The “God particle” is the nickname of a subatomic particle called the Higgs boson. In layman’s terms, different subatomic particles are responsible for giving matter different properties. One of the most mysterious and important properties is mass. Some particles, like protons and neutrons, have mass. Others, like photons, do not. The Higgs boson, or “God particle,” is believed to be the particle which gives mass to matter. The “God particle” nickname grew out of the long, drawn-out struggles of physicists to find this elusive piece of the cosmic puzzle. What follows is a very brief, very simplified explanation of how the Higgs boson fits into modern physics, and how science is attempting to study it.

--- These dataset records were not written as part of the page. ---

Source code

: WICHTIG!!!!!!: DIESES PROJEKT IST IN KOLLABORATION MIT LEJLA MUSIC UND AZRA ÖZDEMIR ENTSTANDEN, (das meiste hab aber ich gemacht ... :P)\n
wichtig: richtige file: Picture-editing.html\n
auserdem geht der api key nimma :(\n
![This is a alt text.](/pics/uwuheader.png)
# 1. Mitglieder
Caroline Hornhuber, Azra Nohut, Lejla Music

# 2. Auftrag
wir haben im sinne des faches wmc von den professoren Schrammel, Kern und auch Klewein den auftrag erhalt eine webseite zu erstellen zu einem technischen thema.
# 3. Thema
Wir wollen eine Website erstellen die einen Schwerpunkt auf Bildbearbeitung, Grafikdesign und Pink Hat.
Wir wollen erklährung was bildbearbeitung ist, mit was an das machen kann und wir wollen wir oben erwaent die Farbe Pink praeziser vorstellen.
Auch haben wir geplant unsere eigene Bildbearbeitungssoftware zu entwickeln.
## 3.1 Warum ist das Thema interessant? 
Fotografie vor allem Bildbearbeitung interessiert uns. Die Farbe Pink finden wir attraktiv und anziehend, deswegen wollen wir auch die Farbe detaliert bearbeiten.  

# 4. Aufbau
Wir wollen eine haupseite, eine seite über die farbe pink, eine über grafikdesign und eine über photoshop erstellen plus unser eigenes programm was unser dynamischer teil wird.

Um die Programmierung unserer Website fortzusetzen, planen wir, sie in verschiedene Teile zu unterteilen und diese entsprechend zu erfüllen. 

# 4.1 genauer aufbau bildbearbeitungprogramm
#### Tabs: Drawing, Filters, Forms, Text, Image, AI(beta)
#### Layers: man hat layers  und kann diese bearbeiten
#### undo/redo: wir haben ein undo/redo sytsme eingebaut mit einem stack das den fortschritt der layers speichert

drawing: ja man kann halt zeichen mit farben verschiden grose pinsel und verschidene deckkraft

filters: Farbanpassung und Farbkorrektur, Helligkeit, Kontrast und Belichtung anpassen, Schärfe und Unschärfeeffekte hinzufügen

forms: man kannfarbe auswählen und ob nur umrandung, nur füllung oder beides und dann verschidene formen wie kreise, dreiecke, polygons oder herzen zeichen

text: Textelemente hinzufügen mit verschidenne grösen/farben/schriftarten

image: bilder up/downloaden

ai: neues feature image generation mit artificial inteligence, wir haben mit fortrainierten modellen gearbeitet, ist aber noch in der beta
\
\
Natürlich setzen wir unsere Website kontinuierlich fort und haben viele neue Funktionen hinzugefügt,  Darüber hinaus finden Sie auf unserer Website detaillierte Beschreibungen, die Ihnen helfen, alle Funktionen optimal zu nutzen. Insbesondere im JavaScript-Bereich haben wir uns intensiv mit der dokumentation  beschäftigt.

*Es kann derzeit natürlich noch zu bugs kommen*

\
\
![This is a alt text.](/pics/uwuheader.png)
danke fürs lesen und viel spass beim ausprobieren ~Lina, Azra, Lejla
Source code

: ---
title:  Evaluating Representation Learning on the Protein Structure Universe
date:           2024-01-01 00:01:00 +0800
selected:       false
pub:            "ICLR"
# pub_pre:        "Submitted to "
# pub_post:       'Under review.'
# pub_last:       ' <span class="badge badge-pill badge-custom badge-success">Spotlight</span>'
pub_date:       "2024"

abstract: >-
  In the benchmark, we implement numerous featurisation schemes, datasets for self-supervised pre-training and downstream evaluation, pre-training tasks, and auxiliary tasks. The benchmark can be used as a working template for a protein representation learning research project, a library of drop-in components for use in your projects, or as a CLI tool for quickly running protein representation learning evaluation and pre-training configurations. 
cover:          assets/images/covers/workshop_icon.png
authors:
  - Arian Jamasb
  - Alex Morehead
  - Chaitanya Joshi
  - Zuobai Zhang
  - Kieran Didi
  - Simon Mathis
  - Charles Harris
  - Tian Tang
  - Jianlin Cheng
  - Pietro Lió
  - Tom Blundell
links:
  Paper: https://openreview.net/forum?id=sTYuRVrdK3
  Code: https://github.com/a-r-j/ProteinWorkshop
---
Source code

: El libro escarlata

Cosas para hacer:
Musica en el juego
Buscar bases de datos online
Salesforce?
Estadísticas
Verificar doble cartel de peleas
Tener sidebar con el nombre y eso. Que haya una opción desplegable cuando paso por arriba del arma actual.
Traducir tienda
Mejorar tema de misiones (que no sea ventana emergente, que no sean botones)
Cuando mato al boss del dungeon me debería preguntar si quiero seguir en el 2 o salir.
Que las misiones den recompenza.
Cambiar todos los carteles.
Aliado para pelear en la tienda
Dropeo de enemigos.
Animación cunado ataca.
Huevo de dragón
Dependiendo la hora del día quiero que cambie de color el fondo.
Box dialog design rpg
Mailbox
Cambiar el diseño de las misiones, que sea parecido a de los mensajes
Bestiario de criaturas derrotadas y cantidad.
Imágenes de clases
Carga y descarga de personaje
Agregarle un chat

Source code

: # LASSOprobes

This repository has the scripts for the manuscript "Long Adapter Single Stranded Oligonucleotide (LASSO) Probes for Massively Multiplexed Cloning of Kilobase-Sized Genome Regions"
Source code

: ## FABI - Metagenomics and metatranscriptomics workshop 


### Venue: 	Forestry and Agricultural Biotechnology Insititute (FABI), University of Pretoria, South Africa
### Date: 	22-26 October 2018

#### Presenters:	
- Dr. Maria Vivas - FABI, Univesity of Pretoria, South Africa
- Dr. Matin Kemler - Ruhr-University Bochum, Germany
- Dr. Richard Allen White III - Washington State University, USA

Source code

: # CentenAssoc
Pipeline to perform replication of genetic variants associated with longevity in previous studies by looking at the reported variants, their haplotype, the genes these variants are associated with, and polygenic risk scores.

The “standard model” of particle physics is a system that attempts to describe the forces, components, and reactions of the basic particles that make up matter. It not only deals with atoms and their components, but the pieces that compose some subatomic particles. This model does have some major gaps, including gravity, and some experimental contradictions. The standard model is still a very good method of understanding particle physics, and it continues to improve. The model predicts that there are certain elementary particles even smaller than protons and neutrons. As of the date of this writing, the only particle predicted by the model which has not been experimentally verified is the “Higgs boson,” jokingly referred to as the “God particle.” Results obtained by researchers in 2012 recorded observations consistent with the Higgs Boson. While subsequent results seem promising, analysis continues as physicists seek further confirmation of the elusive particle.
Each of the subatomic particles contributes to the forces that cause all matter interactions. One of the most important, but least understood, aspects of matter is mass. Science is not entirely sure why some particles seem mass-less, like photons, and others are “massive.” The standard model predicts that there is an elementary particle, the Higgs boson, which would produce the effect of mass. Confirmation of the Higgs boson would be a major milestone in our understanding of physics.
The “God particle” nickname actually arose when the book The God Particle: If the Universe Is the Answer, What Is the Question? by Leon Lederman was published. Since then, it’s taken on a life of its own, in part because of the monumental questions about matter that the God particle might be able to answer. The man who first proposed the Higgs boson’s existence, Peter Higgs, isn’t all that amused by the nickname “God particle,” as he’s an avowed atheist. All the same, there isn’t really any religious intention behind the nickname.
Currently, efforts are under way to confirm the Higgs boson using results obtained in 2012 from the Large Hadron Collider, a particle accelerator in Switzerland, which should be able to confirm or refute the existence of the God particle. As with any scientific discovery, God’s amazing creation becomes more and more impressive as we learn more about it. Either result—that the Higgs boson exists, or does not exist—represents a step forward in human knowledge and another step forward in our appreciation of God’s awe-inspiring universe. Whether or not there is a “God particle,” we know this about Christ: “For by him all things were created: things in heaven and on earth, visible and invisible . . . all things were created by him and for him” (Colossians 1:16).